Terming it 'unprecedented', the United Nations Entity for Gender Equality, UN Women has hailed the record number of women contesting the United States Congressional elections this week and described it as "critical'' for gender equality and sustainable development.
As many as 277 women contested the so-called mid-term elections for the US House of Representatives and Senate from both major parties Democrat and Republican - representing an array of ages, races, religions, sexual orientations, backgrounds and cultures, which UN Women, in a statement described as an "historic victory" and cause for celebration. ''With more women in decision-making positions in many countries, we see more inclusive decisions, and we find different solutions to long-standing problems,'' it read.
Underlining that there was a 75 per cent increase in women of colour seeking to hold office in the House or Senate, the statement said, "The new cohort of elected women will bring the total number in Congress to more than 100. This is a record." According to the statement, some of those making history include the first Native American women ever to win seats in the House; New Mexico Democrat Deb Haaland and Kansas Democrat Sharice Davids, who is also the first openly LGBT member of Congress from the state of Kansas.
The first Muslim women, Rashida Tlaib, Democrat and Ilhan Omar, Democrat, hailing from Michigan and Minnesota, respectively, also made history and celebrated victory on Tuesday night.
Tennessee Republican Marsha Blackburn became the state's first woman elected to the Senate.
Young New York Democrat Alexandria Ocasio-Cortez (29) won her general election race, becoming the youngest women ever to be heading to Capitol Hill. Ayanna Pressley of Massachusetts, became the first woman of color in her state's congressional delegation. This sort of inclusivity is "a vital human right and critical for the achievement of gender equality and sustainable development," the UN agency said.

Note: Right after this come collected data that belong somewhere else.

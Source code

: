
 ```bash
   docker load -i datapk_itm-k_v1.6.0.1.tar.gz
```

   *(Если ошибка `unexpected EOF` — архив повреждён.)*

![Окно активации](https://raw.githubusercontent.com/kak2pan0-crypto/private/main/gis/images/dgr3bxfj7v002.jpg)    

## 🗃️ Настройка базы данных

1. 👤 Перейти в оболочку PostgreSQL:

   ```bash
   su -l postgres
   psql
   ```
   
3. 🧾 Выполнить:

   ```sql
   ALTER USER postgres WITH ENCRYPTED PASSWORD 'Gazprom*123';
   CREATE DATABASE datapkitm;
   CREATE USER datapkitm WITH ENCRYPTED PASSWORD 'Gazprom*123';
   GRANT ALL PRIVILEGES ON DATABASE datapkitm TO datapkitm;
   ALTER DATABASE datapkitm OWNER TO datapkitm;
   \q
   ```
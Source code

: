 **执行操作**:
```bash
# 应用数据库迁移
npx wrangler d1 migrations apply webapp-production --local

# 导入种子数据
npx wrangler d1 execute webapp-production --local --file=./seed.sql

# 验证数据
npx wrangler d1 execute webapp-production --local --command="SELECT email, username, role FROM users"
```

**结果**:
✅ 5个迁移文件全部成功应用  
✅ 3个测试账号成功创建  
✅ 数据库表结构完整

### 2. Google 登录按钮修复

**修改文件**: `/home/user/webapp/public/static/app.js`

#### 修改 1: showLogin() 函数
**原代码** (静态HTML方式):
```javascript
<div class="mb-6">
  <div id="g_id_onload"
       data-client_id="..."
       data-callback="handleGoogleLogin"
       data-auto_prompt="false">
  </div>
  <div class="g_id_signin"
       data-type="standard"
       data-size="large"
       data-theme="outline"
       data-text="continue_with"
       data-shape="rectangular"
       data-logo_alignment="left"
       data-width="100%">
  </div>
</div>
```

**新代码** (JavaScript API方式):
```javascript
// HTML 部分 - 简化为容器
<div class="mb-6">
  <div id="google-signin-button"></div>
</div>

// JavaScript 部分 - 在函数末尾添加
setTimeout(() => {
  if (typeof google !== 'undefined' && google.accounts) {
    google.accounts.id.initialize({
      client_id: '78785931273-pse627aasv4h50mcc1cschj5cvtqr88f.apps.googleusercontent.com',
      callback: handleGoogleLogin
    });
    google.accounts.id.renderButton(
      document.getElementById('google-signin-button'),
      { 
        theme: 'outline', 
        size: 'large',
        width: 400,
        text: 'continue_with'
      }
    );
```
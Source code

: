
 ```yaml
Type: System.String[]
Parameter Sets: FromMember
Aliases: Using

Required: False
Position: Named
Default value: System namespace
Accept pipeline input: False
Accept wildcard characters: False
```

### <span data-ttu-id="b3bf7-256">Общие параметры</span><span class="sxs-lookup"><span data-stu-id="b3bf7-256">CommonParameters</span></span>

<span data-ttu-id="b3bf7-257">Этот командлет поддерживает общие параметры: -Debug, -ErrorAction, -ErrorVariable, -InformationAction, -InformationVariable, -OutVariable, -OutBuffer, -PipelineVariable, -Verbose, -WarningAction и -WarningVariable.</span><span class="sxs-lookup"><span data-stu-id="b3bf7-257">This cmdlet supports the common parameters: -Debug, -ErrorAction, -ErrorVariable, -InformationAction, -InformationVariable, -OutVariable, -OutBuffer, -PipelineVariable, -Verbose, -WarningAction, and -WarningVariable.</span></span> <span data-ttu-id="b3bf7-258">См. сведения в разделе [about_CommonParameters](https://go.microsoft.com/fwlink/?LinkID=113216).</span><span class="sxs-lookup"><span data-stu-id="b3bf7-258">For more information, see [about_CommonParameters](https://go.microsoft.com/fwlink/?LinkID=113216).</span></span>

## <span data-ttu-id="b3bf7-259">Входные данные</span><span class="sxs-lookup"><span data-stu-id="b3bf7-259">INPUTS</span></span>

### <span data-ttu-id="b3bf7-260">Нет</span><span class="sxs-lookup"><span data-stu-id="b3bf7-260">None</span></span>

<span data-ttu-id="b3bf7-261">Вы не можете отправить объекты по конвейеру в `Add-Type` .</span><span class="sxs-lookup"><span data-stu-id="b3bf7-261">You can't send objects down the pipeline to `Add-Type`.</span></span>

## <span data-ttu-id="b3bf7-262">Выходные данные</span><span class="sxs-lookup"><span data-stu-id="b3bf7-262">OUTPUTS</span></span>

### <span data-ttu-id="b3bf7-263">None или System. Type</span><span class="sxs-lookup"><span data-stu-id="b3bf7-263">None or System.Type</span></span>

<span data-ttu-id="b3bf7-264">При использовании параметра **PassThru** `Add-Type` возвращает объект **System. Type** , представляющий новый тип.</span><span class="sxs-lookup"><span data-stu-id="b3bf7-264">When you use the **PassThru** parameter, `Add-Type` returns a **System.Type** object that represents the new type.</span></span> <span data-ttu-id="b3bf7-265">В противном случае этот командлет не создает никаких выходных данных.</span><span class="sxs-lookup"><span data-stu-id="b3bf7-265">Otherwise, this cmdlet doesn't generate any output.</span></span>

The involvement of women in key political debates and decision-making that impacts them, means these issues "are paid greater attention."When girls growing up can see women in leadership roles, it raises their educational attainment and career aspirations, the agency said.
The Thursday statement cited the UN 2030 Agenda for Sustainable Development, aiming to leave no one behind, which includes a specific target of ensuring more inclusivity of women, from equal opportunities in leadership, to political and economic decisions.
"These are deeply desirable patters of growth and change," UN Women said.